# Double Acting Wobbler-Slinky Machine



## Brian Rupnow (Jul 19, 2009)

I have been working in my little shop, attempting to get something for all of my engines to run in an upcoming steam show. I just made up a couple of pulleys to be used as a gear reduction which would allow the double acting wobbler that I built 2 years ago (It was my second engine) to run the slinky machine. In this video, the engine is running on about 10 PSI of air.
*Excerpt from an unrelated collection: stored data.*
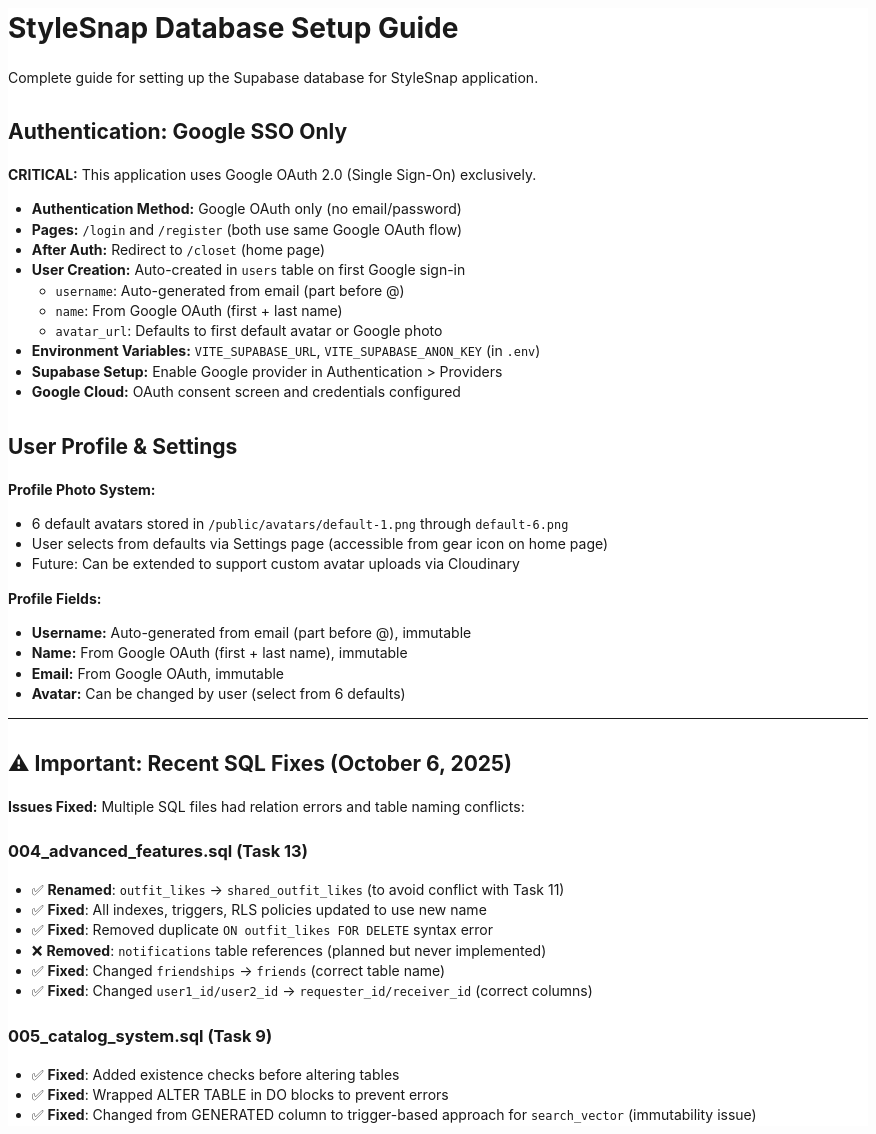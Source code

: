 # StyleSnap Database Setup Guide

Complete guide for setting up the Supabase database for StyleSnap application.

## Authentication: Google SSO Only

**CRITICAL:** This application uses Google OAuth 2.0 (Single Sign-On) exclusively.

- **Authentication Method:** Google OAuth only (no email/password)
- **Pages:** `/login` and `/register` (both use same Google OAuth flow)
- **After Auth:** Redirect to `/closet` (home page)
- **User Creation:** Auto-created in `users` table on first Google sign-in
  - `username`: Auto-generated from email (part before @)
  - `name`: From Google OAuth (first + last name)
  - `avatar_url`: Defaults to first default avatar or Google photo
- **Environment Variables:** `VITE_SUPABASE_URL`, `VITE_SUPABASE_ANON_KEY` (in `.env`)
- **Supabase Setup:** Enable Google provider in Authentication > Providers
- **Google Cloud:** OAuth consent screen and credentials configured

## User Profile & Settings

**Profile Photo System:**
- 6 default avatars stored in `/public/avatars/default-1.png` through `default-6.png`
- User selects from defaults via Settings page (accessible from gear icon on home page)
- Future: Can be extended to support custom avatar uploads via Cloudinary

**Profile Fields:**
- **Username:** Auto-generated from email (part before @), immutable
- **Name:** From Google OAuth (first + last name), immutable
- **Email:** From Google OAuth, immutable
- **Avatar:** Can be changed by user (select from 6 defaults)

---

## ⚠️ Important: Recent SQL Fixes (October 6, 2025)

**Issues Fixed:** Multiple SQL files had relation errors and table naming conflicts:

### 004_advanced_features.sql (Task 13)
- ✅ **Renamed**: `outfit_likes` → `shared_outfit_likes` (to avoid conflict with Task 11)
- ✅ **Fixed**: All indexes, triggers, RLS policies updated to use new name
- ✅ **Fixed**: Removed duplicate `ON outfit_likes FOR DELETE` syntax error
- ❌ **Removed**: `notifications` table references (planned but never implemented)
- ✅ **Fixed**: Changed `friendships` → `friends` (correct table name)
- ✅ **Fixed**: Changed `user1_id/user2_id` → `requester_id/receiver_id` (correct columns)

### 005_catalog_system.sql (Task 9)
- ✅ **Fixed**: Added existence checks before altering tables
- ✅ **Fixed**: Wrapped ALTER TABLE in DO blocks to prevent errors
- ✅ **Fixed**: Changed from GENERATED column to trigger-based approach for `search_vector` (immutability issue)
You will notice that I say "Double Wobbler" when talking about the engine.--Its not---I meant to say "Double Acting wobbler".--If you look in the "Plans and Downloads" section of the forum, I posted all the blueprints to make this engine two years ago when I built it.---And yes, those drive belts are all 3/32" and 1/8" o-rings.--If the video seems to end right in the middle of things, (it does on my computer), just wait---It will start again in a few seconds right where it left off.---Brian


----------



## ariz (Jul 20, 2009)

very nice Brian, all those wheels that rev at different speed are very cool, and the spring on the left too...

it seems a machine for some purpose, not only an engine

great :bow: :bow: :bow:


----------



## vlmarshall (Jul 20, 2009)

Very nice, looks like fun. Perfect for a steam show, like you said. :bow:


----------